GetBoundedErrorSolution(Alpha) :=
MaxAssignments = 0
For all i:
ValidAssignments[i] = empty set;
For all j > i:
if MatchError <= Alpha
ValidAssignments[i].Insert(j)
ValidAssignments[j].Insert(i)
// ValidAssignments[i].Size() > 0 due to our choice of Alpha
// in the outer loop
If ValidAssignments[i].Size() > MaxAssignments
MaxAssignments = ValidAssignments[i].Size()
If MaxAssignments = 1
return ValidAssignments
Else
G = graph(ValidAssignments)
// G is an undirected graph whose vertices are all values of i
// and edges between vertices if they have match error less
// than or equal to Alpha
If G has a perfect matching
// Note that this part is NP-complete.
Return the matching
Else
Return nil
It relies on being able to compute a perfect matching of a graph, which is NP-complete, but at least it is reduced to a known problem. It is expected that the solution be NP-complete, but this is OK since in practice the size of the given lists are quite small. I'll wait around for a better answer for a few days, or for someone to expand on how to find the perfect matching in a reasonable way.
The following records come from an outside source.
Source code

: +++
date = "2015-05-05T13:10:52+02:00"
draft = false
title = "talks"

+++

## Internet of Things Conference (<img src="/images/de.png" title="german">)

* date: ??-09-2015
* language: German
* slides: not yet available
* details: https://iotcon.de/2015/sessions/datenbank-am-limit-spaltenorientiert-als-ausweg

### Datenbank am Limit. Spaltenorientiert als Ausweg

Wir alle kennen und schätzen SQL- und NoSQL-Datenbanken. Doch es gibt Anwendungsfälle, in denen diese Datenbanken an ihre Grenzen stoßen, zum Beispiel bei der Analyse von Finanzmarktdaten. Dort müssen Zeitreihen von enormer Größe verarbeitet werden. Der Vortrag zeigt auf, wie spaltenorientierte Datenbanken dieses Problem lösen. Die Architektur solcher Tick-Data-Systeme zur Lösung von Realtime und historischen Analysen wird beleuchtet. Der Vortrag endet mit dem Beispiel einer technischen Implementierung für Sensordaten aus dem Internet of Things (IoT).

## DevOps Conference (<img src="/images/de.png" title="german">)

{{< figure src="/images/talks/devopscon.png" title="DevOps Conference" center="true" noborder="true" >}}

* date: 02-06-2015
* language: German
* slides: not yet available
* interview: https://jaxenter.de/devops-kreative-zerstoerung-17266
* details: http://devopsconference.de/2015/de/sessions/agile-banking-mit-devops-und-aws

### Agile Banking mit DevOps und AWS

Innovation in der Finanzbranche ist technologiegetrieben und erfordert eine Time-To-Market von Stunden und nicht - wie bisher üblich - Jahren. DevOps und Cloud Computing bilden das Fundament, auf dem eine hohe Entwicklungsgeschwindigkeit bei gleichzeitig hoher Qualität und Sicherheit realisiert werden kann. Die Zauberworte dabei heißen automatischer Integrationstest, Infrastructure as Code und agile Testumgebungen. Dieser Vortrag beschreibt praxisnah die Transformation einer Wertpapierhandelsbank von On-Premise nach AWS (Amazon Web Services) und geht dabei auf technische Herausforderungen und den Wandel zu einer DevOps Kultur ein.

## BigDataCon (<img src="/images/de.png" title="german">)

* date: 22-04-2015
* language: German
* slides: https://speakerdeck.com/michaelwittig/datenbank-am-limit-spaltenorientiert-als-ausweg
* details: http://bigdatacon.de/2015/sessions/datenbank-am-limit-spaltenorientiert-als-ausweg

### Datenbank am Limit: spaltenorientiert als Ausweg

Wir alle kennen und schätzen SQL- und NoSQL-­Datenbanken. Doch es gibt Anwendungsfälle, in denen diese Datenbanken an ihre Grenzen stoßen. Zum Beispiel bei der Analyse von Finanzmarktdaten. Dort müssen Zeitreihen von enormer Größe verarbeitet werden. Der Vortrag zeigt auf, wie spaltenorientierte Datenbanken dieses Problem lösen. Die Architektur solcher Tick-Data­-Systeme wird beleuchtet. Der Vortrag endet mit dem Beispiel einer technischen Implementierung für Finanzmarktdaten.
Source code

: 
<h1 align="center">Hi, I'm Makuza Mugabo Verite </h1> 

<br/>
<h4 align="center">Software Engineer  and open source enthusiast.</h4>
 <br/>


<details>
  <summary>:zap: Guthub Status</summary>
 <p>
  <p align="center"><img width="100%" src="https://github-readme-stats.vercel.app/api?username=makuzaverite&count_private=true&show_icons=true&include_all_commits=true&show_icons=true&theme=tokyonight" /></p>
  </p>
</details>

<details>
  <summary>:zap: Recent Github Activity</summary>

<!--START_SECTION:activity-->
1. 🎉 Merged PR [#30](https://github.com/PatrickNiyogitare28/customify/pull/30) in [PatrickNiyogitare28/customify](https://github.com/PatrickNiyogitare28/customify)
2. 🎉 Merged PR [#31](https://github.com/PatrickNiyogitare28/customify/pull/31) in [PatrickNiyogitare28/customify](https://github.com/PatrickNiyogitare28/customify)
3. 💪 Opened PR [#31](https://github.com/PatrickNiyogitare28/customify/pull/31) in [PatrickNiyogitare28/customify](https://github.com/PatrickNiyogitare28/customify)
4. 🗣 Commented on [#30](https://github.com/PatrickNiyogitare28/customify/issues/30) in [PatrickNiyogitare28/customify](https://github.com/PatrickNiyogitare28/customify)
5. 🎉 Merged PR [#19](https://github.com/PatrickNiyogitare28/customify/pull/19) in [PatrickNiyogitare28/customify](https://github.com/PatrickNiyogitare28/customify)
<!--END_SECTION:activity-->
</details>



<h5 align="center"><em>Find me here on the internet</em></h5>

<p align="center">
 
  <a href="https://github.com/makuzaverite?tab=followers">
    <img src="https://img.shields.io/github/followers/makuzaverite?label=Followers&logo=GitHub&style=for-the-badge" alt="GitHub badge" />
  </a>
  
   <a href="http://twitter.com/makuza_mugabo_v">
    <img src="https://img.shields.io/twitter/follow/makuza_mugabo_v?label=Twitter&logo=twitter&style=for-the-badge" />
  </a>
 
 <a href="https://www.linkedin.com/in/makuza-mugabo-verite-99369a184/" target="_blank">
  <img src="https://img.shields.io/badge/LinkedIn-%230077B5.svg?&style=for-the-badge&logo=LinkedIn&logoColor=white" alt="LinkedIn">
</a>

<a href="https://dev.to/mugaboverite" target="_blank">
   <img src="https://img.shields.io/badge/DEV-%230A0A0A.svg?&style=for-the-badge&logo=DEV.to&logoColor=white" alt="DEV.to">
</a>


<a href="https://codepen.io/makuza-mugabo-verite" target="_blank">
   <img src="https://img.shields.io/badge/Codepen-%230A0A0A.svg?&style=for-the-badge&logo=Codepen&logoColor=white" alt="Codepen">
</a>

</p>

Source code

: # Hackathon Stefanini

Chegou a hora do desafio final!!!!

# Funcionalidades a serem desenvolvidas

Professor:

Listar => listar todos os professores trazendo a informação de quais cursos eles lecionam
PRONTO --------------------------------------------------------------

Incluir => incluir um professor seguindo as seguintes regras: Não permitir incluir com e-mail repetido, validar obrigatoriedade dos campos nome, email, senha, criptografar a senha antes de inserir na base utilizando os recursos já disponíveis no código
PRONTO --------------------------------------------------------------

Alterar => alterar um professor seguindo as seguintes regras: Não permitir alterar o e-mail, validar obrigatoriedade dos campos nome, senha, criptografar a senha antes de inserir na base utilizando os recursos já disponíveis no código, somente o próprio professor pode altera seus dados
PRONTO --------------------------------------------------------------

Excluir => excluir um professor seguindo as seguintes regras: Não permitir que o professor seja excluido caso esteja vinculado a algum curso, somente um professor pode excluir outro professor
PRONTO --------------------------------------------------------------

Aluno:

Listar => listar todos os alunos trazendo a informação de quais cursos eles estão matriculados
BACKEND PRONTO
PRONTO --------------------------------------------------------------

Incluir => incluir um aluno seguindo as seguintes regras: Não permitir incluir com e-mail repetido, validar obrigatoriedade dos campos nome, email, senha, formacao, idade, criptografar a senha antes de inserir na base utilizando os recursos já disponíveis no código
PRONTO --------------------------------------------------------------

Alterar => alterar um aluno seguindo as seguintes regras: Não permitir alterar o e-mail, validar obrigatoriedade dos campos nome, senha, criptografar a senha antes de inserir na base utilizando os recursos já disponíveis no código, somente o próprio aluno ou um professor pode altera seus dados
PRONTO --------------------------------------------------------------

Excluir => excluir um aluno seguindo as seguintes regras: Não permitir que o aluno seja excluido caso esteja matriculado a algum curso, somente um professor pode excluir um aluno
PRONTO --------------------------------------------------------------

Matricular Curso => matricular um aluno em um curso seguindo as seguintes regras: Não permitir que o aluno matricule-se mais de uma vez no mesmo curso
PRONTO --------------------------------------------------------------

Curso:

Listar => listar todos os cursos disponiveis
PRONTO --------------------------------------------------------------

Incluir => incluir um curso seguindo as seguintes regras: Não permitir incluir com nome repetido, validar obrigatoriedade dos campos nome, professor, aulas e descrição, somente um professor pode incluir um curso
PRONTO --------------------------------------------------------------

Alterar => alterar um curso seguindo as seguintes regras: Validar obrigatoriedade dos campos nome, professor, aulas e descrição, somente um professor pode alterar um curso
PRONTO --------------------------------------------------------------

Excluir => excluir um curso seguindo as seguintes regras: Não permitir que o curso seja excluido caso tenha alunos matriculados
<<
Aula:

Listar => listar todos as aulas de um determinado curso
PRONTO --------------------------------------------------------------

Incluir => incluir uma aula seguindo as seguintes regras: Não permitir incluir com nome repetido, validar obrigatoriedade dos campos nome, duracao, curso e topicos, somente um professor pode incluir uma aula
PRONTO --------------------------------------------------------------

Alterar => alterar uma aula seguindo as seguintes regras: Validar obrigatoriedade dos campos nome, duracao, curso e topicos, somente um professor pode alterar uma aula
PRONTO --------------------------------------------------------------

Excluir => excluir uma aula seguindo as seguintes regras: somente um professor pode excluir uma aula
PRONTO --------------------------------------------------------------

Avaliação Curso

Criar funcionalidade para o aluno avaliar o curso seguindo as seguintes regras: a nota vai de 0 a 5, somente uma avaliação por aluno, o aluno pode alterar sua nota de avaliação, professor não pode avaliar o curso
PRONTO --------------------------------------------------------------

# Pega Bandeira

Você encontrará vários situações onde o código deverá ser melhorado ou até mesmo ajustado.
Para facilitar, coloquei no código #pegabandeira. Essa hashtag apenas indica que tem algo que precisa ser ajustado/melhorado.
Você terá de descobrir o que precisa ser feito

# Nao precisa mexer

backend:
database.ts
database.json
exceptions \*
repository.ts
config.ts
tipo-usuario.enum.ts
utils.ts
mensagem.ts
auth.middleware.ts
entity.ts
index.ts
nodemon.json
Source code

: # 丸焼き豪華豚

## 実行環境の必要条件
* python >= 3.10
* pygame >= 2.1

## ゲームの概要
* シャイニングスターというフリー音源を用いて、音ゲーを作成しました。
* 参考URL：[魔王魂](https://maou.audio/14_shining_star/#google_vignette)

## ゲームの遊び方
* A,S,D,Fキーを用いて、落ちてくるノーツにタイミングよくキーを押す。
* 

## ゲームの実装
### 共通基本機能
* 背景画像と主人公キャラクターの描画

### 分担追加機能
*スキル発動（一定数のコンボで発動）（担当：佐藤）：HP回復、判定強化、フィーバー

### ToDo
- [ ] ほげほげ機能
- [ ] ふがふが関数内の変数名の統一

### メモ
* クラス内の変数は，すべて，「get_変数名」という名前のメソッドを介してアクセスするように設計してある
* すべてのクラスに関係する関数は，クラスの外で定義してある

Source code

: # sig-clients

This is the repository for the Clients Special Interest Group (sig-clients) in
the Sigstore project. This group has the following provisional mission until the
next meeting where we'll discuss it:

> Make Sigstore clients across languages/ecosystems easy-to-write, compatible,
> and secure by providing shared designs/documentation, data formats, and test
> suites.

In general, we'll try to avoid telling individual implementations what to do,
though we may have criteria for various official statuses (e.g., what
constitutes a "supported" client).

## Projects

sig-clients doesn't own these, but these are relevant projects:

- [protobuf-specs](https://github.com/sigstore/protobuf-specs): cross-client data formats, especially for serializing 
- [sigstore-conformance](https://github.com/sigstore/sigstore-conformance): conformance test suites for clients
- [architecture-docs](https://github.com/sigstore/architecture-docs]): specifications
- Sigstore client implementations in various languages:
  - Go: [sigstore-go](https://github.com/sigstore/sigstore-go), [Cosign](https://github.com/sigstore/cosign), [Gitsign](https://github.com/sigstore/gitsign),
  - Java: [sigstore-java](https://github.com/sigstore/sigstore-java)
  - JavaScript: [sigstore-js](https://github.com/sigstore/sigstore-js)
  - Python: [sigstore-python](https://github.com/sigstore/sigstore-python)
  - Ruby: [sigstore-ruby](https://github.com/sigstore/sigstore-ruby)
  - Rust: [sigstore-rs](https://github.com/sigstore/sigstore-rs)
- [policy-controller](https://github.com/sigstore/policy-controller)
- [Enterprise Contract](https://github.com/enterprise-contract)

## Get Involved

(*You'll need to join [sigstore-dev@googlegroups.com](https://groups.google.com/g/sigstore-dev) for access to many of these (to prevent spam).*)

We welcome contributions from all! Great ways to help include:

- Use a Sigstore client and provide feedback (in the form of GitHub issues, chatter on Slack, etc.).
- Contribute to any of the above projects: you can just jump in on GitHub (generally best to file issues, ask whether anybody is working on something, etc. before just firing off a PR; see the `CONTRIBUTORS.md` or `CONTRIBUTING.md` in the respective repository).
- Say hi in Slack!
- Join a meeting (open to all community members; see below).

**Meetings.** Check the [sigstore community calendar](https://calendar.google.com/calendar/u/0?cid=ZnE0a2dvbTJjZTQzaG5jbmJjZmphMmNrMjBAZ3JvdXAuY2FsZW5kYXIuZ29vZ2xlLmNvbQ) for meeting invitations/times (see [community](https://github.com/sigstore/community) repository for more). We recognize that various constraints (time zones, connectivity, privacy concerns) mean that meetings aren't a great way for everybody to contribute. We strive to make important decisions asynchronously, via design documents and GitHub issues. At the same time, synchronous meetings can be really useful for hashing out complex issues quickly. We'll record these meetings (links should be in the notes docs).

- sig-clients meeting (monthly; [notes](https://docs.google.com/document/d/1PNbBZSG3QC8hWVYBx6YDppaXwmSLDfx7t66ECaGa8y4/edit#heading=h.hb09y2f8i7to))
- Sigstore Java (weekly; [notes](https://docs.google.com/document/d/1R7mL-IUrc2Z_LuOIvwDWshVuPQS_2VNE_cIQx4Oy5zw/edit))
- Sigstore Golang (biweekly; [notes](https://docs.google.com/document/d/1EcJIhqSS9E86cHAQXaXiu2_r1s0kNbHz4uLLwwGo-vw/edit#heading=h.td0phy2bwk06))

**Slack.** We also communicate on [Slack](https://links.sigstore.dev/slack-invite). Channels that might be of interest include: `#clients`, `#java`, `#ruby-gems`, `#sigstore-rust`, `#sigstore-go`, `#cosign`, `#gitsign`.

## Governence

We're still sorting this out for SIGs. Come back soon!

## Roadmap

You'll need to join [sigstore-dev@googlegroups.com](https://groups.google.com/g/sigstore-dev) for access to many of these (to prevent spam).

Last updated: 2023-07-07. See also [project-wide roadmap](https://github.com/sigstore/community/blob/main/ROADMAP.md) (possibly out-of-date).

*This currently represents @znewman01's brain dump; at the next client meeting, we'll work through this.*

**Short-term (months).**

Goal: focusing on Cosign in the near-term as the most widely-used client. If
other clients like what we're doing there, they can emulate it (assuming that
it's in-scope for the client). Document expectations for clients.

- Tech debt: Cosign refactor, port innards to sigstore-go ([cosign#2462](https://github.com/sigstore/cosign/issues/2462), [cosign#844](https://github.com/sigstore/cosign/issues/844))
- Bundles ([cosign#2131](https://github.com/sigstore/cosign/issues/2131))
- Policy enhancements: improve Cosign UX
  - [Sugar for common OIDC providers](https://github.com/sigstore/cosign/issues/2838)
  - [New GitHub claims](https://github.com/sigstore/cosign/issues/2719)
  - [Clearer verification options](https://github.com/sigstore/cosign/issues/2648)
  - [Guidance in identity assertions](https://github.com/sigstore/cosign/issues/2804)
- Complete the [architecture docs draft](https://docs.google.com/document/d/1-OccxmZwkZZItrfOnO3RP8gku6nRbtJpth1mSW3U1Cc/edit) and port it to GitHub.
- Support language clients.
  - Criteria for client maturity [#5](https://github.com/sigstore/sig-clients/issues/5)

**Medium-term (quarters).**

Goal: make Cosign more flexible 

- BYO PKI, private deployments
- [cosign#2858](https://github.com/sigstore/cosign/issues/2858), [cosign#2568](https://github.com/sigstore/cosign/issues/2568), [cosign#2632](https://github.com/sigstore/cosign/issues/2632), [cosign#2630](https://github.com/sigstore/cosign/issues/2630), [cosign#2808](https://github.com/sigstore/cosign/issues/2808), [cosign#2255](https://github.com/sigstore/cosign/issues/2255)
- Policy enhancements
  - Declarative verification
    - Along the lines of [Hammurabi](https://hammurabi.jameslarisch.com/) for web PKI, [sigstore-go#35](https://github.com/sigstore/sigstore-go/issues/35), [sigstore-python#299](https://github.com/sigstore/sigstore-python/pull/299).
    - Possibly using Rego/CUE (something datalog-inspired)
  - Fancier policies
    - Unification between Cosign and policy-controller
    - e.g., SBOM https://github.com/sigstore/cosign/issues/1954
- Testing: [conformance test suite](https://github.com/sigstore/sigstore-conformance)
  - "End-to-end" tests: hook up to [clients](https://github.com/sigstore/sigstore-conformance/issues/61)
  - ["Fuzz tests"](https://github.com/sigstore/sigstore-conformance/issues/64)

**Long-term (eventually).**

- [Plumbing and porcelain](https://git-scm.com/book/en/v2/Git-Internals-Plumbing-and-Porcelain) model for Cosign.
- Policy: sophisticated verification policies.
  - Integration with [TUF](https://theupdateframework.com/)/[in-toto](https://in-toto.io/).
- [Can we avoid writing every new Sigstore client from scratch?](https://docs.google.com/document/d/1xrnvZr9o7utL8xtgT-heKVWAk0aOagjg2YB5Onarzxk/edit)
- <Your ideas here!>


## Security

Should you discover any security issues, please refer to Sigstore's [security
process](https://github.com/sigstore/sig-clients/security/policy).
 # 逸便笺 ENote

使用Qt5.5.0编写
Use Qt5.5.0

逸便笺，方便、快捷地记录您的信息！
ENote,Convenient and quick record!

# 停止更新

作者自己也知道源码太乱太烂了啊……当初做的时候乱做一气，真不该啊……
You want to find j such that D(i)*D(j) = N(i)*N(j) {I assumed * is ordinary real multiplication}
assuming all N(i) are nonzero, let
Z(i) = D(i)/N(i).
Problem: find j, such that Z(i) = 1/Z(j).
Split set into positives and negatives and process separately.
take logs for clarity. z(i) = log Z(i).
Sort indirectly. Then in the sorted view you should have something like -5 -3 -1 +1 +3 +5, for example. Read off +/- pairs and that should give you the original indices.
Am I missing something, or is the problem easy?
Okay, I ended up using this ported Fortran code, where I simply specify the dense upper triangular distance matrix using:
complex_t num = N[i]*N[j] - D[i]*D[j];
complex_t den1 = N[j]*D[i];
complex_t den2 = N[i]*D[j];
if(std::abs(den1) < std::abs(den2)){
costs[j*(j-1)/2+i] = std::abs(-num/den2);
}else if(std::abs(den1) == 0){
costs[j*(j-1)/2+i] = std::sqrt(std::numeric_limits<double>::max());
}else{
costs[j*(j-1)/2+i] = std::abs(num/den1);
}
This works great and is fast enough for my purposes.
You should be able to sort the (D[i],N[i]) pairs. You don't need to divide by zero -- you can just multiply out, as follows:
bool order(i,j) {
float ni= N[i]; float di= D[i];
if(di<0) { di*=-1; ni*=-1; }
float nj= N[j]; float dj= D[j];
if(dj<0) { dj*=-1; nj*=-1; }
return ni*dj < nj*di;
}
Then, scan the sorted list to find two separation points: (N == D) and (N == -D); you can start matching reciprocal pairs from there, using:
abs(D[i]*D[j]-N[i]*N[j])<epsilon
as a validity check. Leave the (N == 0) and (D == 0) points for last; it doesn't matter whether you consider them negative or positive, as they will all match with each other.
edit: alternately, you could just handle (N==0) and (D==0) cases separately, removing them from the list. Then, you can use (N[i]/D[i]) to sort the rest of the indices. You still might want to start at 1.0 and -1.0, to make sure you can match near-zero cases with exactly-zero cases.